### ASSIGNMENT:
From the records that follow, give the number of lines that include the word "length", with no further words.

[Records drawn from a dataset]

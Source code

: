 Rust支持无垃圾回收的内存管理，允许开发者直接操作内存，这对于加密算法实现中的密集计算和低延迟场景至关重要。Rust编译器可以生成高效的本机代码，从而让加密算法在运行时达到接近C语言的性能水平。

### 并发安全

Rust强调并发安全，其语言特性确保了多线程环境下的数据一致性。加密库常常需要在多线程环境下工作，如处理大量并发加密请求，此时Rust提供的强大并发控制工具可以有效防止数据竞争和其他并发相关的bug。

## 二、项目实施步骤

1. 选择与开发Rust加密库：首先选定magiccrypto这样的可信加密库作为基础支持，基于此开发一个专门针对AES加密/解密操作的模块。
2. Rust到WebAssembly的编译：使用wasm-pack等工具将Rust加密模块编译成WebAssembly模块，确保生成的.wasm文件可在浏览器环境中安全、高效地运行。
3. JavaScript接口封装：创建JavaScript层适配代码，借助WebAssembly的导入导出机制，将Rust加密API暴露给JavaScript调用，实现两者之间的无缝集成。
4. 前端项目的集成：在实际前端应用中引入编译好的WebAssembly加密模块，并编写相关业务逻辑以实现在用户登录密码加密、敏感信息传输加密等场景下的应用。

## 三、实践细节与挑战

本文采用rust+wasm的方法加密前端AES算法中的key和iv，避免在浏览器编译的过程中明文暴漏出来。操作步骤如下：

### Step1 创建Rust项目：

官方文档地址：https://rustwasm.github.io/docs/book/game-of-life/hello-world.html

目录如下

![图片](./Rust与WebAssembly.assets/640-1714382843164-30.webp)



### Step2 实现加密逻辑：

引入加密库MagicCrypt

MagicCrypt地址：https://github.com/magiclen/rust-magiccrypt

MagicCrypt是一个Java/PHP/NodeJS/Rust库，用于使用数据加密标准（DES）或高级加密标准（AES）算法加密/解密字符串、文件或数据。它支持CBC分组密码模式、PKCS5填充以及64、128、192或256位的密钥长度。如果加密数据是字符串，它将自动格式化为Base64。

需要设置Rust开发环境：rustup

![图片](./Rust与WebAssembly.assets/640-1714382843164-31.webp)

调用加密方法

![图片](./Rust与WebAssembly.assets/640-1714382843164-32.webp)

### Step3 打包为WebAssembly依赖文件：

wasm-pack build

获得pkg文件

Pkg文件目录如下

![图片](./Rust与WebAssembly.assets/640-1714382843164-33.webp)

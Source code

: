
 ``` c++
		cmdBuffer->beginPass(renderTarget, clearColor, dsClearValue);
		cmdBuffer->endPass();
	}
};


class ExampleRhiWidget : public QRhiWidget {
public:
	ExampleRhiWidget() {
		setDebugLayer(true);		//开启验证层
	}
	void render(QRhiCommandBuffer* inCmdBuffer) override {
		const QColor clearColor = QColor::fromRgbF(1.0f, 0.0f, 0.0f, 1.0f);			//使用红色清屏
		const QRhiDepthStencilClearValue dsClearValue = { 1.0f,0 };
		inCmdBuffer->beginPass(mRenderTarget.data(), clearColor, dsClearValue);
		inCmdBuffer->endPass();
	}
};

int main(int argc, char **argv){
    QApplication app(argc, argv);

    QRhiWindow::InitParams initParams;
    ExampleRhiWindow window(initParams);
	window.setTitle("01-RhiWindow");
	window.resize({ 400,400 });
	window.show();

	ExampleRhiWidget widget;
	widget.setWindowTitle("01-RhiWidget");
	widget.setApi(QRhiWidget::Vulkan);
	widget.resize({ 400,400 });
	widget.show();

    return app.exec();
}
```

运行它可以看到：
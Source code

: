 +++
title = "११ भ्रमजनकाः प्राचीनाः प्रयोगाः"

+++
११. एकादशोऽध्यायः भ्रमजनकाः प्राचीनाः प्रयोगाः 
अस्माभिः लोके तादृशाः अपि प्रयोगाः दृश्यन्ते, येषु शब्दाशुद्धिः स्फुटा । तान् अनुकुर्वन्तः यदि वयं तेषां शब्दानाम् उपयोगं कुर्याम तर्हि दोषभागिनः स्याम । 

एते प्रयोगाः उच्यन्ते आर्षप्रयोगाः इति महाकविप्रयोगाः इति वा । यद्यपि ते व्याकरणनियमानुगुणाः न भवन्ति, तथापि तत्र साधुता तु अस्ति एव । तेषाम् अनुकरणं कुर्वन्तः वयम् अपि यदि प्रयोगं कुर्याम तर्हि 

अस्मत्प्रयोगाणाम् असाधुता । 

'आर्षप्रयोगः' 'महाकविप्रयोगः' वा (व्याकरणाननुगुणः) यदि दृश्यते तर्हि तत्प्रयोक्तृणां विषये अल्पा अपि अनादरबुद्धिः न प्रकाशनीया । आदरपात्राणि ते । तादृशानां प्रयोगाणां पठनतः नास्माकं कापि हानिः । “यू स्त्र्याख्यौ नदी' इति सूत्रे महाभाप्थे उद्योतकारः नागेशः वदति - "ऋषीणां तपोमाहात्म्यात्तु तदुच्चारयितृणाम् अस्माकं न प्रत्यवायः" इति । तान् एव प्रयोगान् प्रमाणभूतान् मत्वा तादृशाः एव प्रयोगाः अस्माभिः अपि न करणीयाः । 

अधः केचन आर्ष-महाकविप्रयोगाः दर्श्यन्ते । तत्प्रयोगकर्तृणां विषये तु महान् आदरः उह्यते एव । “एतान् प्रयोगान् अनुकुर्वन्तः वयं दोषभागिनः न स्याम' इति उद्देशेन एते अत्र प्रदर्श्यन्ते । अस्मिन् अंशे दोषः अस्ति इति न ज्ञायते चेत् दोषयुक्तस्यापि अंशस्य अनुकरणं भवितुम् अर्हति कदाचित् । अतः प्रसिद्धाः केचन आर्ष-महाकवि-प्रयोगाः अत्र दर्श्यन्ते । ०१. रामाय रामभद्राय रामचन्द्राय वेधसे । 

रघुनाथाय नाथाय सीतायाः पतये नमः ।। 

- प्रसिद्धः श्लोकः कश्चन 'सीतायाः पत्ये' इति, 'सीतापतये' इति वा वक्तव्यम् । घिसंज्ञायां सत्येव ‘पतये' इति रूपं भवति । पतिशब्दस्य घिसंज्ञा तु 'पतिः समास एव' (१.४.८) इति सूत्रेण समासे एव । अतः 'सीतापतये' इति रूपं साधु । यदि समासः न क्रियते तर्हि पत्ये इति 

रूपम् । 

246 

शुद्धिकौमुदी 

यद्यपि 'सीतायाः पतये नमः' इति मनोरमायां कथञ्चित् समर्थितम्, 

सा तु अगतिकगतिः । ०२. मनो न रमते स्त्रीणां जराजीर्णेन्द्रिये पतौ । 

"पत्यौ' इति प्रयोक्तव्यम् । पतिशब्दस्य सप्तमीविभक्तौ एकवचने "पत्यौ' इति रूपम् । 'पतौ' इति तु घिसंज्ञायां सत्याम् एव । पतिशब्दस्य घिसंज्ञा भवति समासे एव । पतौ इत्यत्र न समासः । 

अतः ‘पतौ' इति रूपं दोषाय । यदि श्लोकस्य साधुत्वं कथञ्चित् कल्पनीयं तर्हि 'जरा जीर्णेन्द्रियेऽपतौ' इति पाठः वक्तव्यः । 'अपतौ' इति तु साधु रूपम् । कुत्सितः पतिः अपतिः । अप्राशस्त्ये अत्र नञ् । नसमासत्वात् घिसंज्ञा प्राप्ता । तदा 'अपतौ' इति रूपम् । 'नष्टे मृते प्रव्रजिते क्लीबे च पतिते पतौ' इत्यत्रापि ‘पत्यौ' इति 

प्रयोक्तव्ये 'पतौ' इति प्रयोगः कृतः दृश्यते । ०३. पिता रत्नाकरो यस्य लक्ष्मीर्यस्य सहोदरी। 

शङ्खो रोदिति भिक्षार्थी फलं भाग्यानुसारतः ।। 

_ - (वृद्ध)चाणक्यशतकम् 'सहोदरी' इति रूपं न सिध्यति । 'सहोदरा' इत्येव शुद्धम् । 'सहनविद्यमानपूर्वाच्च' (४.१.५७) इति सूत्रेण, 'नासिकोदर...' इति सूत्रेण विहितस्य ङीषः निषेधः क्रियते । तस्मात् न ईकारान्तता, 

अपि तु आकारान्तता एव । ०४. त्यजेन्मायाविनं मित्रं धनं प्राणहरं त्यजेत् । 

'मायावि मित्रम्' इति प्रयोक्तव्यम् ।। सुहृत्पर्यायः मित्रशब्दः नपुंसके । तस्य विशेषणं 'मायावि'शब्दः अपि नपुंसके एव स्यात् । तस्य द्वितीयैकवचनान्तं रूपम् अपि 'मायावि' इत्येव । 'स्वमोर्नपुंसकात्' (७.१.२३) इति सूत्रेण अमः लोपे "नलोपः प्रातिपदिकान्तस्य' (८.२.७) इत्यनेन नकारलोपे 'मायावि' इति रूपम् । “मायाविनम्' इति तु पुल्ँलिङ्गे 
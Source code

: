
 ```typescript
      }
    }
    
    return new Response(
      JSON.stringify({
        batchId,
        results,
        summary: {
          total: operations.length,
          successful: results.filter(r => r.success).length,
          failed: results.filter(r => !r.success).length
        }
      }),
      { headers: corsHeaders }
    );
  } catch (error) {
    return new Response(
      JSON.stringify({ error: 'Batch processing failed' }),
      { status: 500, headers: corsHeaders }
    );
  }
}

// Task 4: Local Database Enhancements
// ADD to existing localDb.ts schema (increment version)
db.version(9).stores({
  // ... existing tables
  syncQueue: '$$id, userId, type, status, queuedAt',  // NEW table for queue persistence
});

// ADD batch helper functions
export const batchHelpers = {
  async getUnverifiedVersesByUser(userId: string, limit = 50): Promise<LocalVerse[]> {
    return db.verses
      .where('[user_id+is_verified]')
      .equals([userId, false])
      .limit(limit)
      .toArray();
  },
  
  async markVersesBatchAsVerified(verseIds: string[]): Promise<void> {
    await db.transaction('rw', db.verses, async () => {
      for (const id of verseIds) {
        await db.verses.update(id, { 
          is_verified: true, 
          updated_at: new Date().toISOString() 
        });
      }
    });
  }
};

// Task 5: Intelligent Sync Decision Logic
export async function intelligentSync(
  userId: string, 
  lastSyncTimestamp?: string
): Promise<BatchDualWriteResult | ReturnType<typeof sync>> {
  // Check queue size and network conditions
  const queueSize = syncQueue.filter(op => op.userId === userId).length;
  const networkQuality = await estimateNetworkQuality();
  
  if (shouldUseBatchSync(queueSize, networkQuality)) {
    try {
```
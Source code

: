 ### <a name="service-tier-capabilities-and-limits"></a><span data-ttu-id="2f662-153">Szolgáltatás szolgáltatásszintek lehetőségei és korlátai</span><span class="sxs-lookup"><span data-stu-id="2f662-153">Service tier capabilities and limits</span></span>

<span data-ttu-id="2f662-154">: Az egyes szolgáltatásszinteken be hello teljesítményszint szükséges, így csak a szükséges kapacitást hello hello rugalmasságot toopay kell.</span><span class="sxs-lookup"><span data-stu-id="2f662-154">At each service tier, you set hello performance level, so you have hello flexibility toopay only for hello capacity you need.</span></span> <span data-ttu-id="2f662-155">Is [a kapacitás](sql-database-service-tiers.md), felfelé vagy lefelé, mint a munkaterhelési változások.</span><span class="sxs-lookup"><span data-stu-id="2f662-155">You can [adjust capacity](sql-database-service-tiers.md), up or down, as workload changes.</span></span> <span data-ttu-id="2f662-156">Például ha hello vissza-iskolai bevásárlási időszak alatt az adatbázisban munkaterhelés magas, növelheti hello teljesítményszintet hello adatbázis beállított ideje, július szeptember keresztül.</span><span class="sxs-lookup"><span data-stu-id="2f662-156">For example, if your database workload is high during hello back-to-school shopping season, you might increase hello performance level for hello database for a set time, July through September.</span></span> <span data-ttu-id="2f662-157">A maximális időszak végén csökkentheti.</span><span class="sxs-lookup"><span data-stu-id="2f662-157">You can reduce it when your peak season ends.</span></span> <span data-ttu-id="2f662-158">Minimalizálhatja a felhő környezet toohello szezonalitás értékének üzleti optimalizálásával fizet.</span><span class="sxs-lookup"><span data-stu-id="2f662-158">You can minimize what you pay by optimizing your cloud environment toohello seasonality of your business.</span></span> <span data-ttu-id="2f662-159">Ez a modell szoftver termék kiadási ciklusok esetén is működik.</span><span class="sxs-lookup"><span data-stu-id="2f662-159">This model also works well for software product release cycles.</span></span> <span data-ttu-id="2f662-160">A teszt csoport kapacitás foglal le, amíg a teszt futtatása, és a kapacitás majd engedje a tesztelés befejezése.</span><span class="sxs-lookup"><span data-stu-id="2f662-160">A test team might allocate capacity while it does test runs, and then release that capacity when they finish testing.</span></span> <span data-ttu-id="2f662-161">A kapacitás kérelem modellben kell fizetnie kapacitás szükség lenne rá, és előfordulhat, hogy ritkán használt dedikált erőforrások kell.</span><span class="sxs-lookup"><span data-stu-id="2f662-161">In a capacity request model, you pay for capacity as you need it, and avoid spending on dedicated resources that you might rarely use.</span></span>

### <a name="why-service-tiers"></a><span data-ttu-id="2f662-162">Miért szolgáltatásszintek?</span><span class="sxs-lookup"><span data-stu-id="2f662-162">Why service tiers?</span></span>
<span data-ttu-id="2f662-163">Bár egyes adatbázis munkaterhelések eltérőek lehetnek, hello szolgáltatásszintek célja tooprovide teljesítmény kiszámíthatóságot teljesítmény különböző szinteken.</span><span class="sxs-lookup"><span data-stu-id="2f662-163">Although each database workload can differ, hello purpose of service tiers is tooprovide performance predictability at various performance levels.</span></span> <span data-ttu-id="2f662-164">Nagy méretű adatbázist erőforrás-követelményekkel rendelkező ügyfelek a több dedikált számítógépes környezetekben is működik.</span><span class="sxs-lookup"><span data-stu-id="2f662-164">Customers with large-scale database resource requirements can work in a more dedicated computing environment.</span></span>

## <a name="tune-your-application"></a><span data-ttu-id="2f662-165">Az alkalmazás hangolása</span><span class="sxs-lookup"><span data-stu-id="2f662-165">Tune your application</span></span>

### PROBLEM SOLUTION:
4